Kopi TIMES

Pajak, Rakyat, dan Negara yang Lupa Diri

Minggu, 05 Oktober 2025 - 17:12 | 1.05k
Andriyady, SP., Penulis dan Pengamat Sosial Politik.
Andriyady, SP., Penulis dan Pengamat Sosial Politik.

TIMESINDONESIA, MALANG – Pajak adalah napas bagi negara. Dari sana, jalan dibangun, sekolah berdiri, tenaga kesehatan dibayar, dan layanan publik dibiayai. Tapi bagaimana jadinya bila napas itu tersumbat oleh kerak korupsi dan penyalahgunaan wewenang? 

Bila uang rakyat yang seharusnya menjadi alat kesejahteraan justru menjadi santapan para penguasa dan birokrat yang tamak? Maka di titik itulah, kesetiaan warga terhadap negara diuji bukan dalam bentuk pemberontakan, melainkan dalam tuntutan moral dan politik terhadap keadilan.

Advertisement

Kewajiban membayar pajak sejatinya adalah perwujudan tertinggi dari kontrak sosial antara rakyat dan negara. Rakyat menyerahkan sebagian hasil jerih payahnya, negara menunaikan amanat untuk mengelolanya demi kepentingan bersama. 

Namun kontrak itu rapuh ketika kepercayaan terkikis. Saat pajak diselewengkan, warga bukan lagi merasa menjadi bagian dari negara, melainkan korban dari kekuasaan yang kehilangan integritas. Pajak yang dikorupsi adalah pengkhianatan terhadap seluruh rakyat.

Kita masih ingat berbagai kasus besar yang menyeret pejabat pajak dari mobil mewah, rumah megah, hingga gaya hidup glamor yang tak masuk akal jika hanya bersumber dari gaji negara. 

Fenomena ini bukan sekadar aib personal, tapi refleksi sistemik bahwa birokrasi pajak kita belum bersih. Dan parahnya, setiap kali kasus itu mencuat, masyarakat seolah diajak untuk melupakan dengan cepat. Seolah pajak hanyalah angka, bukan amanah.

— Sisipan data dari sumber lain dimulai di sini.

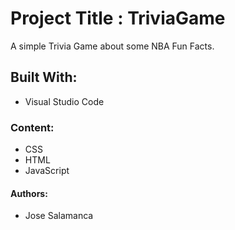 # Project Title : TriviaGame
A simple Trivia Game about some NBA Fun Facts.


## Built With:
* Visual Studio Code




### Content:
* CSS
* HTML
* JavaScript






#### Authors:
* Jose Salamanca
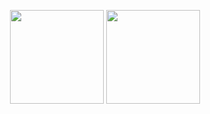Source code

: <p align="center">
  <img height="150" src="https://github-readme-stats.vercel.app/api?username=louismeunier&show_icons=true&theme=tokyonight&count_private=true">
  <img height="150" src="https://github-readme-stats.vercel.app/api/top-langs/?username=louismeunier&theme=tokyonight&langs_count=5">
</p>

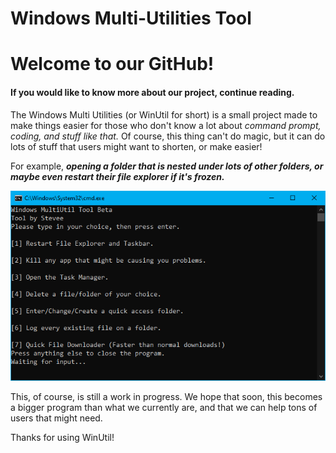# Windows Multi-Utilities Tool

# Welcome to our GitHub!
#### If you would like to know more about our project, continue reading.

The Windows Multi Utilities (or WinUtil for short) is a small project made to make things easier for those who don't know a lot about *command prompt, coding, and stuff like that.* Of course, this thing can't do magic, but it can do lots of stuff that users might want to shorten, or make easier! 

For example, ***opening a folder that is nested under lots of other folders, or maybe even restart their file explorer if it's frozen.***

![The UI can be seen here.](https://raw.githubusercontent.com/SteveYT77/winutil/main/winutil-media/ui.png)

This, of course, is still a work in progress. We hope that soon, this becomes a bigger program than what we currently are, and that we can help tons of users that might need.

Thanks for using WinUtil!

Dalam negara yang sehat, pajak adalah simbol kepercayaan. Rakyat membayar bukan karena takut pada sanksi, tapi karena yakin bahwa uangnya digunakan dengan benar. Namun di Indonesia, hubungan itu terbalik: rakyat dipaksa taat, sementara negara abai terhadap tanggung jawab moralnya. 

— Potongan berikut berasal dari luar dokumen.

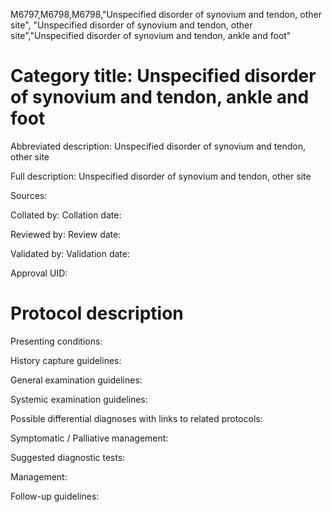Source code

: M6797,M6798,M6798,"Unspecified disorder of synovium and tendon, other site", "Unspecified disorder of synovium and tendon, other site","Unspecified disorder of synovium and tendon, ankle and foot"
# Category title: Unspecified disorder of synovium and tendon, ankle and foot

Abbreviated description: Unspecified disorder of synovium and tendon, other site

Full description: Unspecified disorder of synovium and tendon, other site

Sources:

Collated by:
Collation date:

Reviewed by:
Review date:

Validated by:
Validation date:

Approval UID:

# Protocol description

Presenting conditions:

History capture guidelines:

General examination guidelines:

Systemic examination guidelines:

Possible differential diagnoses with links to related protocols:

Symptomatic / Palliative management:

Suggested diagnostic tests:

Management:

Follow-up guidelines:
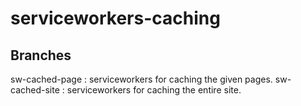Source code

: # serviceworkers-caching
## Branches
sw-cached-page : serviceworkers for caching the given pages.
sw-cached-site : serviceworkers for caching the entire site.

Ketika penyalahgunaan pajak terjadi, suara publik sering kali diredam dengan alasan stabilitas dan hukum yang panjang. Padahal, kritik terhadap pengelolaan pajak bukan bentuk pembangkangan, melainkan ekspresi tertinggi dari cinta tanah air.

Sikap warga negara terhadap penyalahgunaan pajak tidak bisa hanya diam dan pasrah. Diam adalah bentuk legitimasi terhadap kezaliman. Sebaliknya, warga perlu menjadi pengawas sosial menuntut transparansi, meminta audit terbuka, dan mendesak reformasi sistem perpajakan. 

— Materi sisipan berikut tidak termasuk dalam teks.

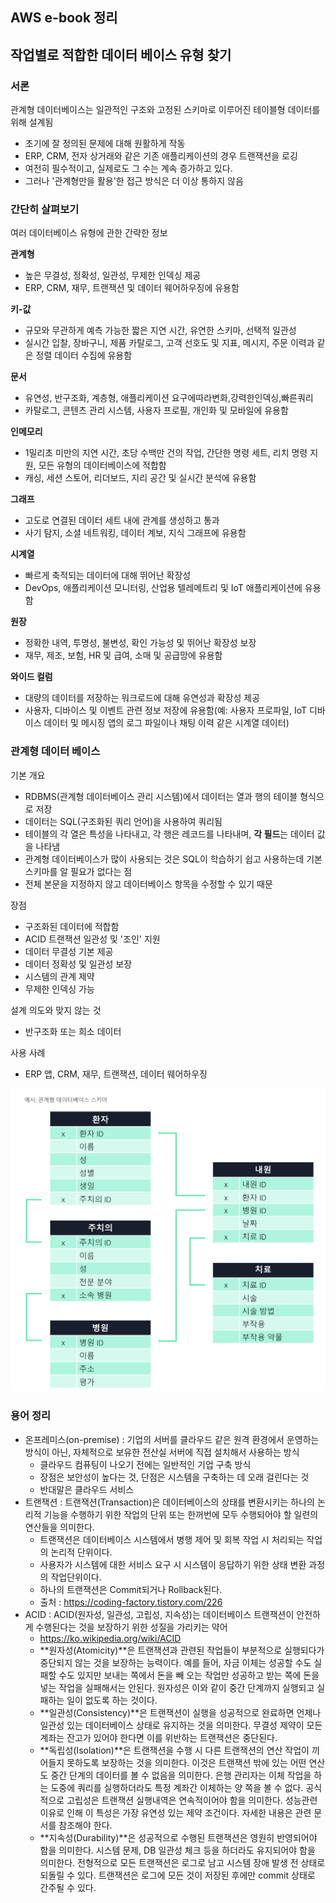 AWS e-book 정리
---

## 작업별로 적합한 데이터 베이스 유형 찾기

### 서론
관계형 데이터베이스는 일관적인 구조와 고정된 스키마로 이루어진 테이블형 데이터를 위해 설계됨
- 초기에 잘 정의된 문제에 대해 원활하게 작동
- ERP, CRM, 전자 상거래와 같은 기존 애플리케이션의 경우 트랜잭션을 로깅
- 여전히 필수적이고, 실제로도 그 수는 계속 증가하고 있다.
- 그러나 '관계형만을 활용'한 접근 방식은 더 이상 통하지 않음

### 간단히 살펴보기
여러 데이터베이스 유형에 관한 간략한 정보

**관계형**
- 높은 무결성, 정확성, 일관성, 무제한 인덱싱 제공
- ERP, CRM, 재무, 트랜잭션 및 데이터 웨어하우징에 유용함

**키-값**
- 규모와 무관하게 예측 가능한 짧은 지연 시간, 유연한 스키마, 선택적 일관성
- 실시간 입찰, 장바구니, 제품 카탈로그, 고객 선호도 및 지표, 메시지, 주문 이력과 같은 정렬 데이터 수집에 유용함

**문서**
- 유연성, 반구조화, 계층형, 애플리케이션 요구에따라변화,강력한인덱싱,빠른쿼리
- 카탈로그, 콘텐츠 관리 시스템, 사용자 프로필, 개인화 및 모바일에 유용함

**인메모리**
- 1밀리초 미만의 지연 시간, 초당 수백만 건의 작업, 간단한 명령 세트, 리치 명령 지원, 모든 유형의 데이터베이스에 적합함
- 캐싱, 세션 스토어, 리더보드, 지리 공간 및 실시간 분석에 유용함

**그래프**
- 고도로 연결된 데이터 세트 내에 관계를 생성하고 통과
- 사기 탐지, 소셜 네트워킹, 데이터 계보, 지식 그래프에 유용함

**시계열**
- 빠르게 축적되는 데이터에 대해 뛰어난 확장성
- DevOps, 애플리케이션 모니터링, 산업용 텔레메트리 및 IoT 애플리케이션에 유용함

**원장**
- 정확한 내역, 투명성, 불변성, 확인 가능성 및 뛰어난 확장성 보장
- 재무, 제조, 보험, HR 및 급여, 소매 및 공급망에 유용함

**와이드 컬럼**
- 대량의 데이터를 저장하는 워크로드에 대해 유연성과 확장성 제공
- 사용자, 디바이스 및 이벤트 관련 정보 저장에 유용함(예: 사용자 프로파일, IoT 디바이스 데이터 및 메시징 앱의 로그 파일이나 채팅 이력 같은 시계열 데이터)

### 관계형 데이터 베이스
기본 개요
- RDBMS(관계형 데이터베이스 관리 시스템)에서 데이터는 열과 행의 테이블 형식으로 저장
- 데이터는 SQL(구조화된 쿼리 언어)을 사용하여 쿼리됨
- 테이블의 각 열은 특성을 나타내고, 각 행은 레코드를 나타내며, **각 필드**는 데이터 값을 나타냄
- 관계형 데이터베이스가 많이 사용되는 것은 SQL이 학습하기 쉽고 사용하는데 기본 스키마를 알 필요가 없다는 점
- 전체 본문을 지정하지 않고 데이터베이스 항목을 수정할 수 있기 때문

장점
- 구조화된 데이터에 적합함
- ACID 트랜잭션 일관성 및 '조인' 지원
- 데이터 무결성 기본 제공
- 데이터 정확성 및 일관성 보장
- 시스템의 관계 제약
- 무제한 인덱싱 가능

설계 의도와 맞지 않는 것
- 반구조화 또는 희소 데이터

사용 사례
- ERP 앱, CRM, 재무, 트랜잭션, 데이터 웨어하우징

![alt text](images/RDBMS_Sample_image.png)



### 용어 정리
- 온프레미스(on-premise) : 기업의 서버를 클라우드 같은 원격 환경에서 운영하는 방식이 아닌, 자체적으로 보유한 전산실 서버에
직접 설치해서 사용하는 방식
  - 클라우드 컴퓨팅이 나오기 전에는 일반적인 기업 구축 방식
  - 장점은 보안성이 높다는 것, 단점은 시스템을 구축하는 데 오래 걸린다는 것
  - 반대말은 클라우드 서비스
- 트랜잭션 : 트랜잭션(Transaction)은 데이터베이스의 상태를 변환시키는 하나의 논리적 기능을 수행하기 위한 작업의 단위 또는 한꺼번에 모두 수행되어야 할 일련의 연산들을 의미한다.
  - 트랜잭션은 데이터베이스 시스템에서 병행 제어 및 회복 작업 시 처리되는 작업의 논리적 단위이다.
  - 사용자가 시스템에 대한 서비스 요구 시 시스템이 응답하기 위한 상태 변환 과정의 작업단위이다.
  - 하나의 트랜잭션은 Commit되거나 Rollback된다.
  - 출처 : https://coding-factory.tistory.com/226
- ACID : ACID(원자성, 일관성, 고립성, 지속성)는 데이터베이스 트랜잭션이 안전하게 수행된다는 것을 보장하기 위한 성질을 가리키는 약어
  - https://ko.wikipedia.org/wiki/ACID
  - **원자성(Atomicity)**은 트랜잭션과 관련된 작업들이 부분적으로 실행되다가 중단되지 않는 것을 보장하는 능력이다. 예를 들어, 자금 이체는 성공할 수도 실패할 수도 있지만 보내는 쪽에서 돈을 빼 오는 작업만 성공하고 받는 쪽에 돈을 넣는 작업을 실패해서는 안된다. 원자성은 이와 같이 중간 단계까지 실행되고 실패하는 일이 없도록 하는 것이다.
  - **일관성(Consistency)**은 트랜잭션이 실행을 성공적으로 완료하면 언제나 일관성 있는 데이터베이스 상태로 유지하는 것을 의미한다. 무결성 제약이 모든 계좌는 잔고가 있어야 한다면 이를 위반하는 트랜잭션은 중단된다.
  - **독립성(Isolation)**은 트랜잭션을 수행 시 다른 트랜잭션의 연산 작업이 끼어들지 못하도록 보장하는 것을 의미한다. 이것은 트랜잭션 밖에 있는 어떤 연산도 중간 단계의 데이터를 볼 수 없음을 의미한다. 은행 관리자는 이체 작업을 하는 도중에 쿼리를 실행하더라도 특정 계좌간 이체하는 양 쪽을 볼 수 없다. 공식적으로 고립성은 트랜잭션 실행내역은 연속적이어야 함을 의미한다. 성능관련 이유로 인해 이 특성은 가장 유연성 있는 제약 조건이다. 자세한 내용은 관련 문서를 참조해야 한다.
  - **지속성(Durability)**은 성공적으로 수행된 트랜잭션은 영원히 반영되어야 함을 의미한다. 시스템 문제, DB 일관성 체크 등을 하더라도 유지되어야 함을 의미한다. 전형적으로 모든 트랜잭션은 로그로 남고 시스템 장애 발생 전 상태로 되돌릴 수 있다. 트랜잭션은 로그에 모든 것이 저장된 후에만 commit 상태로 간주될 수 있다.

Negara demokratis hanya bisa hidup jika warganya berani bersuara terhadap ketidakadilan, termasuk dalam hal fiskal. Di sinilah pentingnya literasi pajak dan keberanian sipil.

Kita harus berani mengatakan bahwa membayar pajak bukan berarti menyerahkan kedaulatan moral kepada negara. Pajak bukan cek kosong. Ia disertai hak rakyat untuk mengontrol dan menuntut akuntabilitas. 

Bila uang pajak diselewengkan, rakyat berhak marah. Dan kemarahan rakyat terhadap penyelewengan pajak adalah tanda bahwa nurani bangsa masih hidup. Justru ketika rakyat berhenti marah, maka matilah semangat kebangsaan itu.

Di sisi lain, pemerintah tidak boleh hanya menuntut kepatuhan warga, tetapi juga menampilkan keteladanan. Sistem perpajakan akan gagal jika pengelolaannya tidak mencerminkan kejujuran dan integritas. 

Reformasi pajak tidak cukup dengan teknologi dan digitalisasi, tapi harus dibarengi revolusi etika birokrasi. Transparansi harus menjadi budaya, bukan jargon. Audit publik harus dibuka, bukan disembunyikan di balik tembok regulasi.

Ketika rakyat menagih tanggung jawab atas pajak yang diselewengkan, negara tidak boleh memosisikan diri sebagai pihak yang terancam. Kritik terhadap pajak yang dikorupsi bukan ancaman terhadap negara, tetapi peringatan agar negara kembali ke jalan lurus. 

Warga yang mengkritik bukan musuh, tetapi penjaga moral agar republik tidak kehilangan arah. Inilah wujud partisipasi sipil yang seharusnya dihargai, bukan ditakuti.

Namun, realitas kita sering berbeda. Banyak warga yang apatis karena merasa kritik tidak didengar. Ada yang sinis, menganggap membayar pajak hanya memperkaya pejabat. Apatisme seperti ini berbahaya, karena lambat laun bisa menggerus legitimasi negara. 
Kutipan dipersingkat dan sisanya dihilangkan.